[What to work on]: Examine the records below. Report how many of their lines contain the word "documentclass", with no other content.

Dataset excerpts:
----

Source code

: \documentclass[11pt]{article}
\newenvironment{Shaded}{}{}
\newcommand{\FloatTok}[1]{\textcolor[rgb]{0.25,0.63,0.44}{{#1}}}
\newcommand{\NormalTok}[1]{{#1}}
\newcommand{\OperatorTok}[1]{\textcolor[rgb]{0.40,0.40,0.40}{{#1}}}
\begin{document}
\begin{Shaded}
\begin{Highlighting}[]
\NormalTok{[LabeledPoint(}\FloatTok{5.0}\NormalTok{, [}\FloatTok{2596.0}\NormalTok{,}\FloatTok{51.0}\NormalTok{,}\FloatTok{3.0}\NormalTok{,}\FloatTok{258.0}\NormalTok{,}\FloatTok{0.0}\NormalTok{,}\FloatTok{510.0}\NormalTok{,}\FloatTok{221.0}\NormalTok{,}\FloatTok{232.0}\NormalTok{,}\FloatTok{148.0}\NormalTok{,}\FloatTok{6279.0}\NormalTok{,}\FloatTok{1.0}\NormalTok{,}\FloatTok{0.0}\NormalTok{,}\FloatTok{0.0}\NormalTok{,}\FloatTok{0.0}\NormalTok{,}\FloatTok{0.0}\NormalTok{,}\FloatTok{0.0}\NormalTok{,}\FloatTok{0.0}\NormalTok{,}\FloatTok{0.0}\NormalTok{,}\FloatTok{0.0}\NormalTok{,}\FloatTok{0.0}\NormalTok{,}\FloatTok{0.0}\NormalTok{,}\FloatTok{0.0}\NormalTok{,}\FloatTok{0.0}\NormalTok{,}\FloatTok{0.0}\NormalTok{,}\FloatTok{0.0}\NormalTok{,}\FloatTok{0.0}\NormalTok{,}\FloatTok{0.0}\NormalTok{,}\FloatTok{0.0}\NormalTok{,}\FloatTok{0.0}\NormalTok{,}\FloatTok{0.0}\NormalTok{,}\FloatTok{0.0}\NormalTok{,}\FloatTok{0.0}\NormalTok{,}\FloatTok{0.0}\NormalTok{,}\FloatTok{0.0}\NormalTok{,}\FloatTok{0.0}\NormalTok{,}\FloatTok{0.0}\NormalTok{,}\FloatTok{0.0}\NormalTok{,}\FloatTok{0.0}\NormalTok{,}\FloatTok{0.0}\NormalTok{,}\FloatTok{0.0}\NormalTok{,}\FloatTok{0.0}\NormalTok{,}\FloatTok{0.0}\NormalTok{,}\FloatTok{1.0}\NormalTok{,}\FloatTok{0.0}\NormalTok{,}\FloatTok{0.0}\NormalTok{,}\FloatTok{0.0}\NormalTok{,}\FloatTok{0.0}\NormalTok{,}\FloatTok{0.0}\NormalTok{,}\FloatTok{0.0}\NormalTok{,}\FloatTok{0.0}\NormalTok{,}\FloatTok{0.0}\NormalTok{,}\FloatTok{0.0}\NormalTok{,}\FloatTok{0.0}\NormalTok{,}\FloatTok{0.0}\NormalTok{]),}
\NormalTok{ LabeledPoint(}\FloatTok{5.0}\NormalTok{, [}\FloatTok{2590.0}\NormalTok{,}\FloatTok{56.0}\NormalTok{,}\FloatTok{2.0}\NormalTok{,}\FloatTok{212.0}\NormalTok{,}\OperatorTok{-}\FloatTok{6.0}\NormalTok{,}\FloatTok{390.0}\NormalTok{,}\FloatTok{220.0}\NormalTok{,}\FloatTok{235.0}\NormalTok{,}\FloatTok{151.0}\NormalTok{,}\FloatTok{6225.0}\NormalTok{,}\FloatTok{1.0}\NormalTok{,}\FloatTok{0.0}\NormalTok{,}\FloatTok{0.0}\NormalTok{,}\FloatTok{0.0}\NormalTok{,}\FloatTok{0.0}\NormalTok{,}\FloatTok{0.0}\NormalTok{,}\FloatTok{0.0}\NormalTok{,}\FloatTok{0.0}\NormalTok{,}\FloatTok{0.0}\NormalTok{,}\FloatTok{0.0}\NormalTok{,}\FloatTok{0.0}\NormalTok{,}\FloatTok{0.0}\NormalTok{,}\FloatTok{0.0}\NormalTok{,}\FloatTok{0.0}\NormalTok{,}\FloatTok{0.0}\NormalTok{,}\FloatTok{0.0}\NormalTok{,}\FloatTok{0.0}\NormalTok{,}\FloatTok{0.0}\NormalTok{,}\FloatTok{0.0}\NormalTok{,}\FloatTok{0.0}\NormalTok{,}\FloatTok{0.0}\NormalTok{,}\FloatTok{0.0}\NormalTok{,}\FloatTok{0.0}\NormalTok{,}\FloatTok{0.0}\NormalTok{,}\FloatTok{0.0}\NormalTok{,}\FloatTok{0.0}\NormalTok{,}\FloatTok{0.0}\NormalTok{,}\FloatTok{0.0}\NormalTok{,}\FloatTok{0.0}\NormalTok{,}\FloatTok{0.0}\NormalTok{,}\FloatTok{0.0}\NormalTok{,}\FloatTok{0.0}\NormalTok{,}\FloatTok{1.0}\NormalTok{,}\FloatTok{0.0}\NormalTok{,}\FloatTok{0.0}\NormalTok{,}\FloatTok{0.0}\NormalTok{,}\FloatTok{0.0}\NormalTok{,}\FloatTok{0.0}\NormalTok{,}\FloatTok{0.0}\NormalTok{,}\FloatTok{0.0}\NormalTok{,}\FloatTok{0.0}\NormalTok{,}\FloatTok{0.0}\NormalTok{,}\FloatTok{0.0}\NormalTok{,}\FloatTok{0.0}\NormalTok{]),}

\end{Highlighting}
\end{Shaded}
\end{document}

----

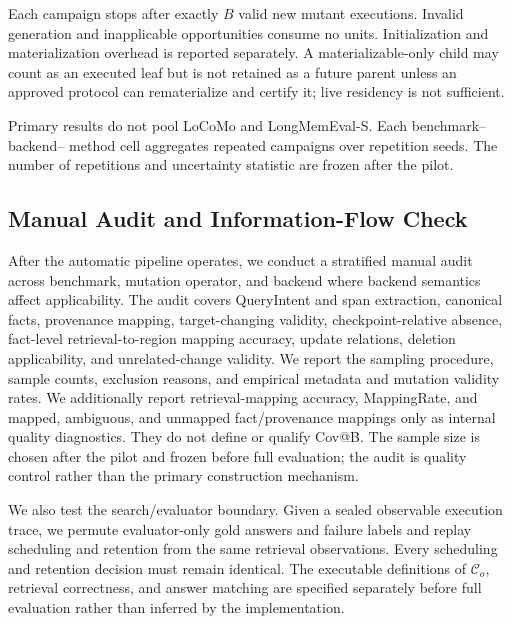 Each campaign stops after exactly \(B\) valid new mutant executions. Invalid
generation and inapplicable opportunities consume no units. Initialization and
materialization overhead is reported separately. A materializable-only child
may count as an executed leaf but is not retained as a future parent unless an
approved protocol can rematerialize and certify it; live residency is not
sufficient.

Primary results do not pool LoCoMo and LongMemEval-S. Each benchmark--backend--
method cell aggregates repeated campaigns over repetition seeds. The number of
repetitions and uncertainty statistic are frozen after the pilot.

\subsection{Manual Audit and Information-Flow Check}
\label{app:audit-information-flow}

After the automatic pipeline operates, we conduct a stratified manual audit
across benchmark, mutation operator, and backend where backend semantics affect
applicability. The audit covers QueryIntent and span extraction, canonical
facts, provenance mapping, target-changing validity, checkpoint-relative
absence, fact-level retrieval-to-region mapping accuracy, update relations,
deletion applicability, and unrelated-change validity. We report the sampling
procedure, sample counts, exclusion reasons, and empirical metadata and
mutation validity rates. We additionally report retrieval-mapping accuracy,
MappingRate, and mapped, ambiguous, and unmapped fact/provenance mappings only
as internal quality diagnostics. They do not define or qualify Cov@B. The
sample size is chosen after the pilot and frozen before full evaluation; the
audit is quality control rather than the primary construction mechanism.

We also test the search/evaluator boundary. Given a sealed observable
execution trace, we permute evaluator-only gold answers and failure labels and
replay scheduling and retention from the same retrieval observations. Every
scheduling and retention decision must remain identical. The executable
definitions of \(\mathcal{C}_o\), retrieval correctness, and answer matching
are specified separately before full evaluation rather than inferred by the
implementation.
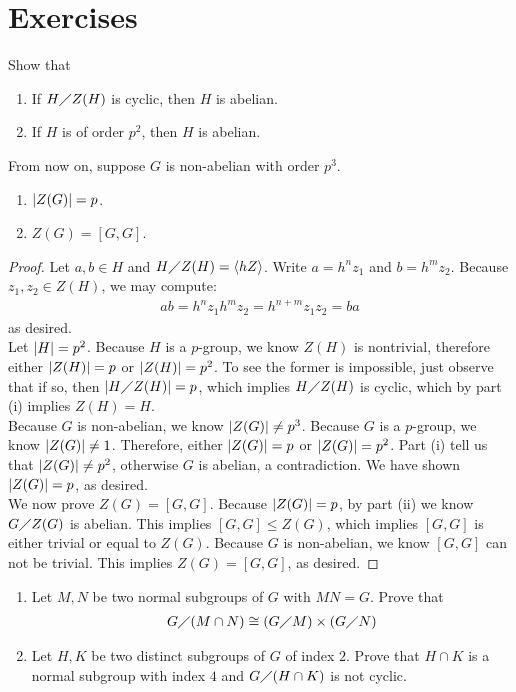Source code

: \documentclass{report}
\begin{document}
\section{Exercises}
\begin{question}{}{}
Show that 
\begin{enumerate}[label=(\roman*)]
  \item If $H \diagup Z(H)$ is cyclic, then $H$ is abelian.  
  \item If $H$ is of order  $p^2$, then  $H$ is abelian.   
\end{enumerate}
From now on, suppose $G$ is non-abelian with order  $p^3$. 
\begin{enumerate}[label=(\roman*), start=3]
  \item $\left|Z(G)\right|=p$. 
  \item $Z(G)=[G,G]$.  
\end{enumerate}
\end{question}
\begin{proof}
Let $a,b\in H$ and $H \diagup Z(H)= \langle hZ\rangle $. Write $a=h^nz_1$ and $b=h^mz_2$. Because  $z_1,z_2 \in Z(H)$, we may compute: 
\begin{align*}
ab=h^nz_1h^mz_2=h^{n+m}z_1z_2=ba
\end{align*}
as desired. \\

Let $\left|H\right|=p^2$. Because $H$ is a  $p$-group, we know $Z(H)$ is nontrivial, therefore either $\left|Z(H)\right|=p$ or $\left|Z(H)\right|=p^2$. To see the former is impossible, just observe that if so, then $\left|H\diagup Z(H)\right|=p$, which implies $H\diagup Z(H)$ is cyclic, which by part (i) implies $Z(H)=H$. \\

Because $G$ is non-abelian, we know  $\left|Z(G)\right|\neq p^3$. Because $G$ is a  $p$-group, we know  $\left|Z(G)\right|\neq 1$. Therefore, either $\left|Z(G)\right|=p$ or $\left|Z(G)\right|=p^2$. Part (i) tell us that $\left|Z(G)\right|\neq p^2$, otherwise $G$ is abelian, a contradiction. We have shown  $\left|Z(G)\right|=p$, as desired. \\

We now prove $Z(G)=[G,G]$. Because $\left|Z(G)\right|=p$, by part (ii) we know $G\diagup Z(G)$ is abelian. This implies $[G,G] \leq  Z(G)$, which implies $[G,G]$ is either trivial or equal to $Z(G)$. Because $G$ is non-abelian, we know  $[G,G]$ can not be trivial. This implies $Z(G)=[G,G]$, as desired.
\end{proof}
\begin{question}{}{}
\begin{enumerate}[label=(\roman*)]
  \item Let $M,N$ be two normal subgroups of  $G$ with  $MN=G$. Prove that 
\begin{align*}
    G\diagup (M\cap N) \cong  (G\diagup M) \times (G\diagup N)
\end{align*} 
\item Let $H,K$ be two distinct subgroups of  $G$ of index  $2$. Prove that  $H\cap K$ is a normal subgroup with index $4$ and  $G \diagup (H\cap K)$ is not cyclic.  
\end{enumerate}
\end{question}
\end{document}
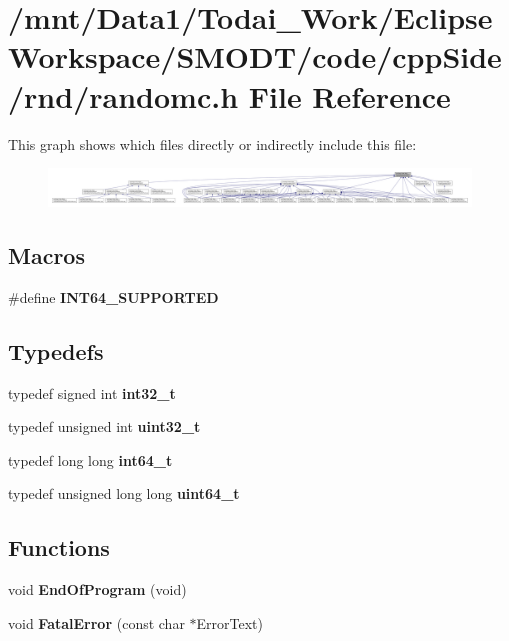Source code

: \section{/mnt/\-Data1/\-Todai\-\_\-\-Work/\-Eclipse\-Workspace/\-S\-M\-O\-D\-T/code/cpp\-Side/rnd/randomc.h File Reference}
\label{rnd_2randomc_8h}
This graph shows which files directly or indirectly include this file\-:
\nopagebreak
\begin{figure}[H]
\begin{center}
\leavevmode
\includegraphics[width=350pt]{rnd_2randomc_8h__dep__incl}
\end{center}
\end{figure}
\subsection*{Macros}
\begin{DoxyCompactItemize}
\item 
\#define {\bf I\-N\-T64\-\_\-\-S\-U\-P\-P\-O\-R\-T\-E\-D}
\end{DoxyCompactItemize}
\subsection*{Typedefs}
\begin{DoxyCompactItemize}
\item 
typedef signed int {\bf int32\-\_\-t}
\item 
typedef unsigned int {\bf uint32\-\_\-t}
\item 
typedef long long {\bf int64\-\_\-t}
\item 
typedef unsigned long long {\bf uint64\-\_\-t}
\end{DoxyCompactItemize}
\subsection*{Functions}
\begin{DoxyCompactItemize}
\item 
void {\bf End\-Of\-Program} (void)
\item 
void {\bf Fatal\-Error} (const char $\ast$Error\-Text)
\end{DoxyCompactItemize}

----

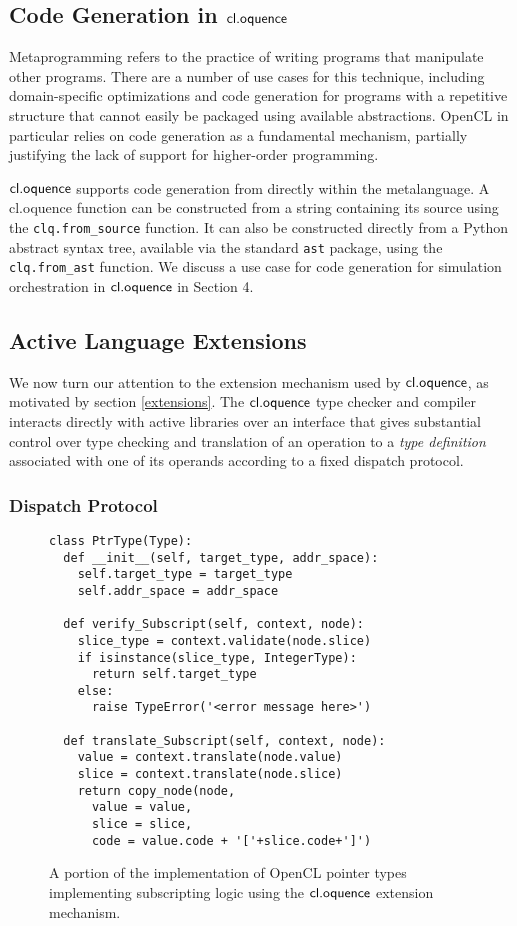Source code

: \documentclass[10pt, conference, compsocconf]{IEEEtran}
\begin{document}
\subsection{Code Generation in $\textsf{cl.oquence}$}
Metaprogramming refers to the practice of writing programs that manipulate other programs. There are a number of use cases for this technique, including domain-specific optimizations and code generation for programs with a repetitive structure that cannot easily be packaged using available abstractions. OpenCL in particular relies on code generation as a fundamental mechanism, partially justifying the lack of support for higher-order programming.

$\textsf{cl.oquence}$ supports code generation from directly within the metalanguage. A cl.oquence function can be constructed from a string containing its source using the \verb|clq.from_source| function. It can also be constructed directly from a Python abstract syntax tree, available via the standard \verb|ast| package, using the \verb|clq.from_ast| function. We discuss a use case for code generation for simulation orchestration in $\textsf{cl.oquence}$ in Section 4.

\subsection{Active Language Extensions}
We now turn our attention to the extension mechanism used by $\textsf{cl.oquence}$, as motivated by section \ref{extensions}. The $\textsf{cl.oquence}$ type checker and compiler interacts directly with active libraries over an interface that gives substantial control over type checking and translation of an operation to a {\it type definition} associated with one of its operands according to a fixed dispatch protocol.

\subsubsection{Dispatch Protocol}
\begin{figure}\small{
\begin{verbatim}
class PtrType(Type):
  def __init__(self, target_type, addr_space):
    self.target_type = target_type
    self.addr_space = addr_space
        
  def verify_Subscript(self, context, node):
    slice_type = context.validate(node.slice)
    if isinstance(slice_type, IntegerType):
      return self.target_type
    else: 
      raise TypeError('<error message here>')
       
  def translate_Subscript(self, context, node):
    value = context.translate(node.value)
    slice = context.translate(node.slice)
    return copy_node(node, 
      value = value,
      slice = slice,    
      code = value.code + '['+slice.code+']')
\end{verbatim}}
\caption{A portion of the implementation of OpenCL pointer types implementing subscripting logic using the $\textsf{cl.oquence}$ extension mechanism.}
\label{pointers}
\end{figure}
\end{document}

----

[Result for this task]: 3